Julian, Count of Ceuta was a Christian local ruler or subordinate ruler in North Africa who had a role in the Umayyad conquest of Hispania, a key event in the history of Islam in which al-Andalus was to have a major role and the subsequent history of what were to become Spain and Portugal.

Count Julian was "Commander of Septem" (present-day Ceuta), and according to some scholars, possibly last Byzantine Exarch of Africa.

Luis García de Valdeavellano writes that, during the Umayyad conquest of North Africa, in "their struggle against the Byzantines and the Berbers, the Arab chieftains had greatly extended their African dominions, and as early as the year 682 Uqba had reached the shores of the Atlantic, but he was unable to occupy Tangier, for he was forced to turn back toward the Atlas Mountains by a mysterious person" who became known to history and legend as Count Julian. Muslim historians have referred to him as Ilyan or Ulyan, "though his real name was probably Julian, the Gothic Uldoin or perhaps Urban or Ulbán or Bulian."
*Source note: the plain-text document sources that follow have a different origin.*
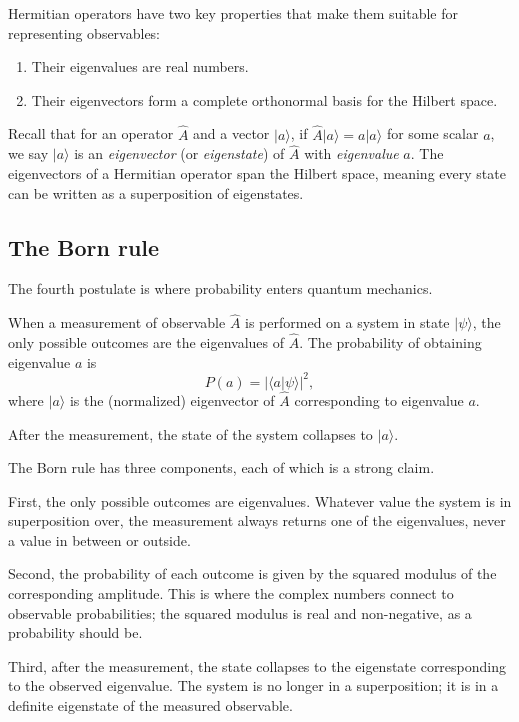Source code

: Hermitian operators have two key properties that make them suitable
for representing observables:

\begin{enumerate}[leftmargin=2em]
    \item Their eigenvalues are real numbers.
    \item Their eigenvectors form a complete orthonormal basis for
    the Hilbert space.
\end{enumerate}

Recall that for an operator $\hat{A}$ and a vector $|a\rangle$, if
$\hat{A} |a\rangle = a |a\rangle$ for some scalar $a$, we say
$|a\rangle$ is an \emph{eigenvector} (or \emph{eigenstate}) of
$\hat{A}$ with \emph{eigenvalue} $a$. The eigenvectors of a
Hermitian operator span the Hilbert space, meaning every state can
be written as a superposition of eigenstates.

\subsection{The Born rule}

The fourth postulate is where probability enters quantum mechanics.

\begin{principlebox}
When a measurement of observable $\hat{A}$ is performed on a system
in state $|\psi\rangle$, the only possible outcomes are the
eigenvalues of $\hat{A}$. The probability of obtaining eigenvalue
$a$ is
\[
    P(a) = |\langle a | \psi\rangle|^2,
\]
where $|a\rangle$ is the (normalized) eigenvector of $\hat{A}$
corresponding to eigenvalue $a$.

After the measurement, the state of the system collapses to
$|a\rangle$.
\end{principlebox}

The Born rule has three components, each of which is a strong
claim.

First, the only possible outcomes are eigenvalues. Whatever value
the system is in superposition over, the measurement always returns
one of the eigenvalues, never a value in between or outside.

Second, the probability of each outcome is given by the squared
modulus of the corresponding amplitude. This is where the complex
numbers connect to observable probabilities; the squared modulus is
real and non-negative, as a probability should be.

Third, after the measurement, the state collapses to the eigenstate
corresponding to the observed eigenvalue. The system is no longer
in a superposition; it is in a definite eigenstate of the measured
observable.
Julian is sometimes regarded as having been a vassal of Roderic, king of the Visigoths in Hispania (modern Portugal and Spain). But Valdeavellano notes other possibilities, arguing that probably he was a berber.

We are not certain whether he was a Berber, a Visigoth, or a Byzantine; as a "count" he may have been the ruler of the fortress of Septem, once part of the Visigoth kingdom; or he may have been an exarch or a governor ruling in the name of the Byzantine Empire: or, as appears more likely, he may have been a Berber who was the lord and master of the Catholic Berber tribe of the Gomera.